== Data to use ==

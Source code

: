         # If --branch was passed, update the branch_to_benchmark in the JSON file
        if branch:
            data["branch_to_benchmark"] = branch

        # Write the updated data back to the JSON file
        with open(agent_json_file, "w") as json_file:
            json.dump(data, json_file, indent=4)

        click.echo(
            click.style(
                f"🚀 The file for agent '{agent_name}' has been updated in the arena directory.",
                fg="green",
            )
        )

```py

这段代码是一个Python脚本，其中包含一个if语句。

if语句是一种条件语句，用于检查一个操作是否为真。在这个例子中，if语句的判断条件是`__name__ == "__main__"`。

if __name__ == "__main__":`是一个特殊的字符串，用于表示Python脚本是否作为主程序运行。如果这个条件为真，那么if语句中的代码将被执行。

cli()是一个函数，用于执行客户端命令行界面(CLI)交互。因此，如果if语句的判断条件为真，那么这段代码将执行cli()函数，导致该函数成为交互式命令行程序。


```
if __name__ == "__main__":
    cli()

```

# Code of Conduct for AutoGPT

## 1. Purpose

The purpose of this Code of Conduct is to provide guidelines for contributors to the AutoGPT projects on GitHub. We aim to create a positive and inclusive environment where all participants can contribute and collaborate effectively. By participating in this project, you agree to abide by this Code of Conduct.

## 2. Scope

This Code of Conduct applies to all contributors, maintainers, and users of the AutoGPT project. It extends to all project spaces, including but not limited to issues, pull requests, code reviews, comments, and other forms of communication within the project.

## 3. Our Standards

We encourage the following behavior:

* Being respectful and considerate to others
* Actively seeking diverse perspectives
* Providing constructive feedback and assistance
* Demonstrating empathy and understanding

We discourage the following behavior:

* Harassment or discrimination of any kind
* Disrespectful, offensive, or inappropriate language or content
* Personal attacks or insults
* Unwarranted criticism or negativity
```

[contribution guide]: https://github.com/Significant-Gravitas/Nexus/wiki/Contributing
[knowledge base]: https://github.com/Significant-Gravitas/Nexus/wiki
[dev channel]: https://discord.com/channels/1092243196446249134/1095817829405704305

===
== Data to use ==

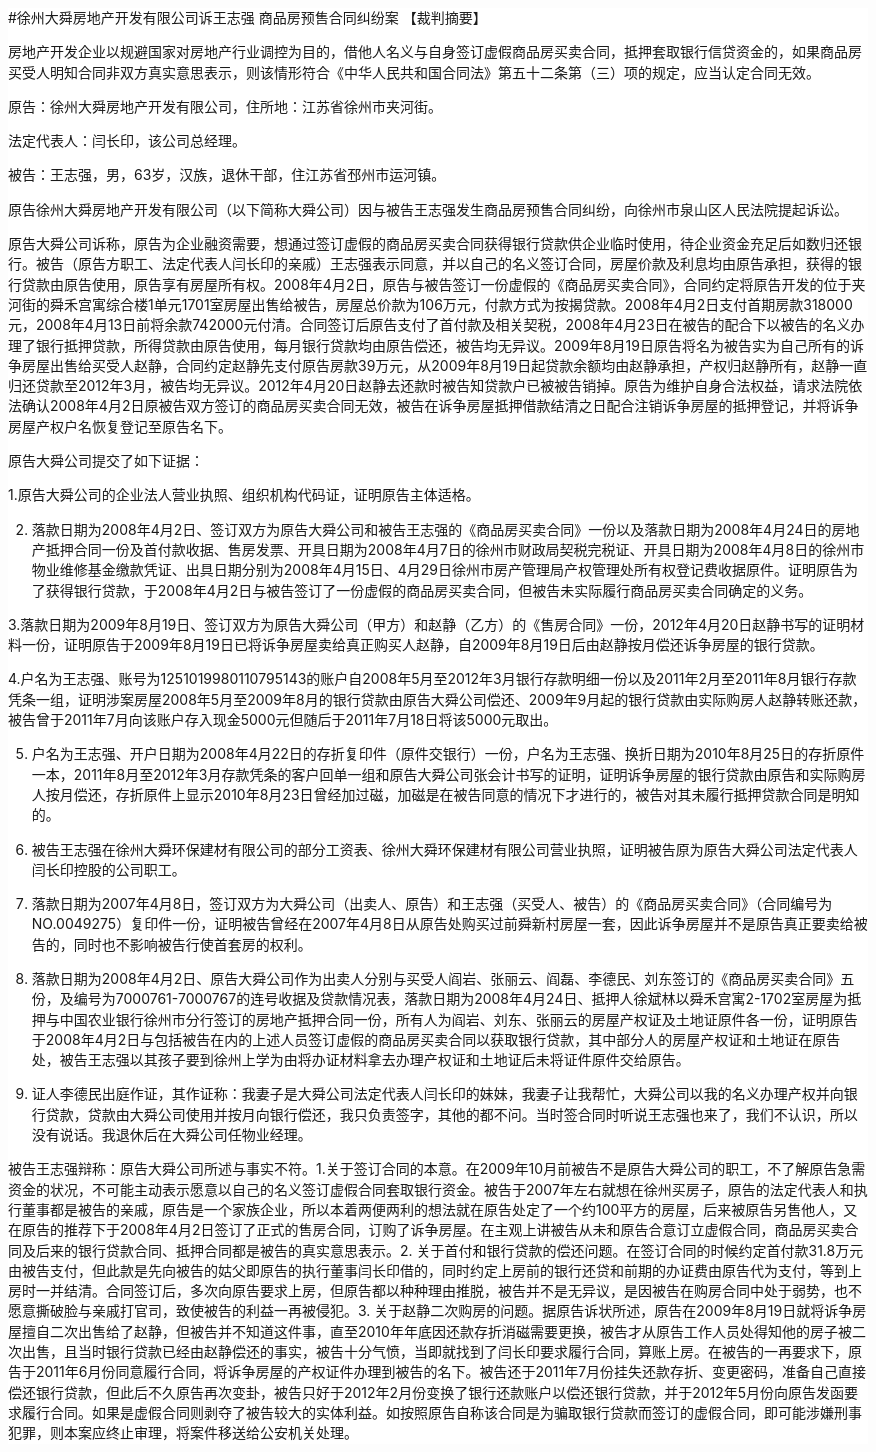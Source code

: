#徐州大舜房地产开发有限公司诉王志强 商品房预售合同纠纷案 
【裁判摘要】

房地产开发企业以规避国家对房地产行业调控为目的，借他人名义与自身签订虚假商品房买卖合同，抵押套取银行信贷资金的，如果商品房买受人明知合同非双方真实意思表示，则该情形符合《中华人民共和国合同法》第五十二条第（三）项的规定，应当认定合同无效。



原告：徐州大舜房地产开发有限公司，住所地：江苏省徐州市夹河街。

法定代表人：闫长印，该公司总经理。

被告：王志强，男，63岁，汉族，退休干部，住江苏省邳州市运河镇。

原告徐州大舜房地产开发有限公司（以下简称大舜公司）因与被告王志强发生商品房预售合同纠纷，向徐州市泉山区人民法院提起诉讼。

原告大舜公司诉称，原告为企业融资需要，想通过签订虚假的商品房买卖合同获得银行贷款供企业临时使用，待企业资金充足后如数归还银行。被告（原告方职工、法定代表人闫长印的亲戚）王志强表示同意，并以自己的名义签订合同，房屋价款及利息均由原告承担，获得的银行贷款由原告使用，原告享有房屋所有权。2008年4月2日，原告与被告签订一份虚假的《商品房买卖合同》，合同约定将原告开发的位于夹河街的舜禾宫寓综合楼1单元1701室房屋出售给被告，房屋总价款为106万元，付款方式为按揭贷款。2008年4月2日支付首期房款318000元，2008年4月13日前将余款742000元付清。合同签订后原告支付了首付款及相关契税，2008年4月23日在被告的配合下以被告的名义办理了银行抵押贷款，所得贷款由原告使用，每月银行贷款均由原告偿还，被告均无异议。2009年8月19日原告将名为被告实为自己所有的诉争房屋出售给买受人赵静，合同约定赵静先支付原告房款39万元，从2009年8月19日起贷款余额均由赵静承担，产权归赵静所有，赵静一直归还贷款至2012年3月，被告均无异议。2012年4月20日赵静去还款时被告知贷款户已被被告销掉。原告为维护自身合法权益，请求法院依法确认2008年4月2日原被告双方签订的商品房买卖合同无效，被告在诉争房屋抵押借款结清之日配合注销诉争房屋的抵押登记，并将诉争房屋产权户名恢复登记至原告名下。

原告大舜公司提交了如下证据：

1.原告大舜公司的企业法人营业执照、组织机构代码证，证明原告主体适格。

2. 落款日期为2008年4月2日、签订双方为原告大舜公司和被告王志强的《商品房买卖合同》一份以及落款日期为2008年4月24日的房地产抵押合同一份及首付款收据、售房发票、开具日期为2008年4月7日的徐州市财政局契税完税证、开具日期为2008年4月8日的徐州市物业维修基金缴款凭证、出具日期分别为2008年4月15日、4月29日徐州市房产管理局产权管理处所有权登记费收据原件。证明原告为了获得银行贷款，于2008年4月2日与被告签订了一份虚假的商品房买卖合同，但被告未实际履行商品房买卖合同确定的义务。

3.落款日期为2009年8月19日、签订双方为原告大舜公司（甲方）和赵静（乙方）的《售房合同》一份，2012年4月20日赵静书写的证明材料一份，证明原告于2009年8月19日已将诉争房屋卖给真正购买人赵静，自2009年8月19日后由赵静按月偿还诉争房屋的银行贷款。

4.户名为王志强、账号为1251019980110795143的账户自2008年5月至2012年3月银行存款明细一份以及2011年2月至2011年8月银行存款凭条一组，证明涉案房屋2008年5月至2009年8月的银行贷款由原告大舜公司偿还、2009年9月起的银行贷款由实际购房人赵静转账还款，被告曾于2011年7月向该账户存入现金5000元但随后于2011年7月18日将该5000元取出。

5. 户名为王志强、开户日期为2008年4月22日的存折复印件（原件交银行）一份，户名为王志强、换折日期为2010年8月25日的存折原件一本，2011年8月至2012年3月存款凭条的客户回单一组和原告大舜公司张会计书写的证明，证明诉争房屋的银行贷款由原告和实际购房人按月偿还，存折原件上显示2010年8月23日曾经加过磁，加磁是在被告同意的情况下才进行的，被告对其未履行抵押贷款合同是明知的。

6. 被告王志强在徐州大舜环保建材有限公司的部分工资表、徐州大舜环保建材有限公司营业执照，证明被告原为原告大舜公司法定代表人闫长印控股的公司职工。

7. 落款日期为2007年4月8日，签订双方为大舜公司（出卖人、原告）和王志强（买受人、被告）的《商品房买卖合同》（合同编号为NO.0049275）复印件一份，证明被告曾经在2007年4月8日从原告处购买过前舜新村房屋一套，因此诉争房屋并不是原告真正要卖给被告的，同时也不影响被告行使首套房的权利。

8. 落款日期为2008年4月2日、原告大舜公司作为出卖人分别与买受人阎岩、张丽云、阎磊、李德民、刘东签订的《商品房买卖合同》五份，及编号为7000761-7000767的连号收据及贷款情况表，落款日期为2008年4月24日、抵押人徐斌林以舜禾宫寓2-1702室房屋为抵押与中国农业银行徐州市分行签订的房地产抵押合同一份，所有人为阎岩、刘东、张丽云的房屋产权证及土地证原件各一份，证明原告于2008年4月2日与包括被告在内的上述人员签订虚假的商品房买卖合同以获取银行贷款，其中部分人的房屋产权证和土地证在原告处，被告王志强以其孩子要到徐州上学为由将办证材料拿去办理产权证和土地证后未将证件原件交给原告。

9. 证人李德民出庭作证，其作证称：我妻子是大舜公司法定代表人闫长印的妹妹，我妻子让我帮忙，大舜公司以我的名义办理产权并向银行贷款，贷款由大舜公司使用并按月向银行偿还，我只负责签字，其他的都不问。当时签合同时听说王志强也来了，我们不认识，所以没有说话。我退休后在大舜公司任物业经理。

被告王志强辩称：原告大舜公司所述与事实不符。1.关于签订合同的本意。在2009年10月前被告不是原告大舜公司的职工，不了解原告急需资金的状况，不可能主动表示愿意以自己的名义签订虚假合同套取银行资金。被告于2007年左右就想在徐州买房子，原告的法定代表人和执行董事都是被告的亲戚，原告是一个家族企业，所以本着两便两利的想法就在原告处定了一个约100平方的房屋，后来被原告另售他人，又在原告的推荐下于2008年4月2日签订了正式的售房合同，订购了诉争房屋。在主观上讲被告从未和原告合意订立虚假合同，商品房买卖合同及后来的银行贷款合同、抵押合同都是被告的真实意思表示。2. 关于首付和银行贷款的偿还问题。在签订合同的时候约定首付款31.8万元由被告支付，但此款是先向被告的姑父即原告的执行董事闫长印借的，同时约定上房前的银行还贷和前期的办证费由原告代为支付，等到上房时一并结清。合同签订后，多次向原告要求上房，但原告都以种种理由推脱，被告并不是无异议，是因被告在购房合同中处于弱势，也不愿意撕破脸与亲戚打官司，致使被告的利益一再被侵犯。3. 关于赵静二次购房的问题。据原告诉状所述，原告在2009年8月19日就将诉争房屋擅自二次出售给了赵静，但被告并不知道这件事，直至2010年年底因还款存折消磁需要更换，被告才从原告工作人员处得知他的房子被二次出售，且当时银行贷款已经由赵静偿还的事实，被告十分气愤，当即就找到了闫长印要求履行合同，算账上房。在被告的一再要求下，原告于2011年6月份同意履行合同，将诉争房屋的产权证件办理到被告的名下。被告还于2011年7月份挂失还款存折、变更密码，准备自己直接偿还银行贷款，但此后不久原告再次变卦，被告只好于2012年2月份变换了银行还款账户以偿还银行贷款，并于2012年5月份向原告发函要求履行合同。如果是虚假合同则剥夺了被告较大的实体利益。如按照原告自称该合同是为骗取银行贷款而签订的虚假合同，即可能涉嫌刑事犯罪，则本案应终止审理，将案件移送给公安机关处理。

===
== Data to use ==

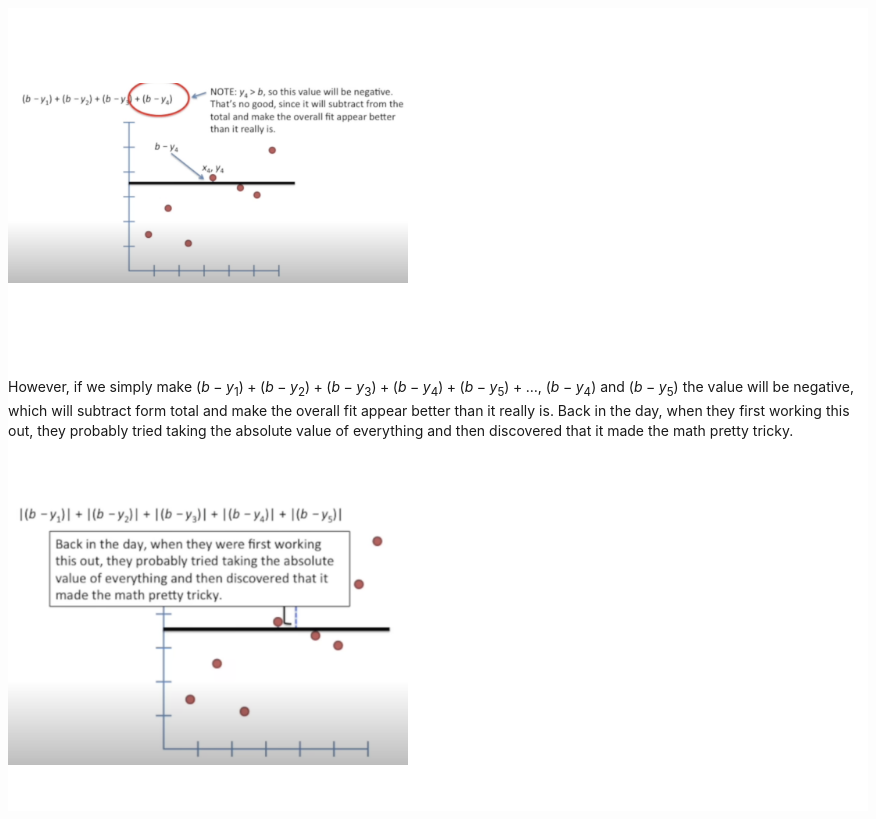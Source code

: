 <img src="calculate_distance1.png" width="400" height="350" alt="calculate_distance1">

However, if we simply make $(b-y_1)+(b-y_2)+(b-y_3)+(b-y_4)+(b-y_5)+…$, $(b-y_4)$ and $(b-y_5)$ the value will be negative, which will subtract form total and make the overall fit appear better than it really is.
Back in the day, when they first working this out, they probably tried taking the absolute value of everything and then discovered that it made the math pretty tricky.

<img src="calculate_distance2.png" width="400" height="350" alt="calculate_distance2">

===

• About this task:
From the records above, print only the lines between the one holding "1.原告大舜公司的企业法人营业执照、组织机构代码证，证明原告主体适格。" and the one holding "3.落款日期为2009年8月", inclusive, exactly as they stand.

• Answer box:
1.原告大舜公司的企业法人营业执照、组织机构代码证，证明原告主体适格。

2. 落款日期为2008年4月2日、签订双方为原告大舜公司和被告王志强的《商品房买卖合同》一份以及落款日期为2008年4月24日的房地产抵押合同一份及首付款收据、售房发票、开具日期为2008年4月7日的徐州市财政局契税完税证、开具日期为2008年4月8日的徐州市物业维修基金缴款凭证、出具日期分别为2008年4月15日、4月29日徐州市房产管理局产权管理处所有权登记费收据原件。证明原告为了获得银行贷款，于2008年4月2日与被告签订了一份虚假的商品房买卖合同，但被告未实际履行商品房买卖合同确定的义务。

3.落款日期为2009年8月19日、签订双方为原告大舜公司（甲方）和赵静（乙方）的《售房合同》一份，2012年4月20日赵静书写的证明材料一份，证明原告于2009年8月19日已将诉争房屋卖给真正购买人赵静，自2009年8月19日后由赵静按月偿还诉争房屋的银行贷款。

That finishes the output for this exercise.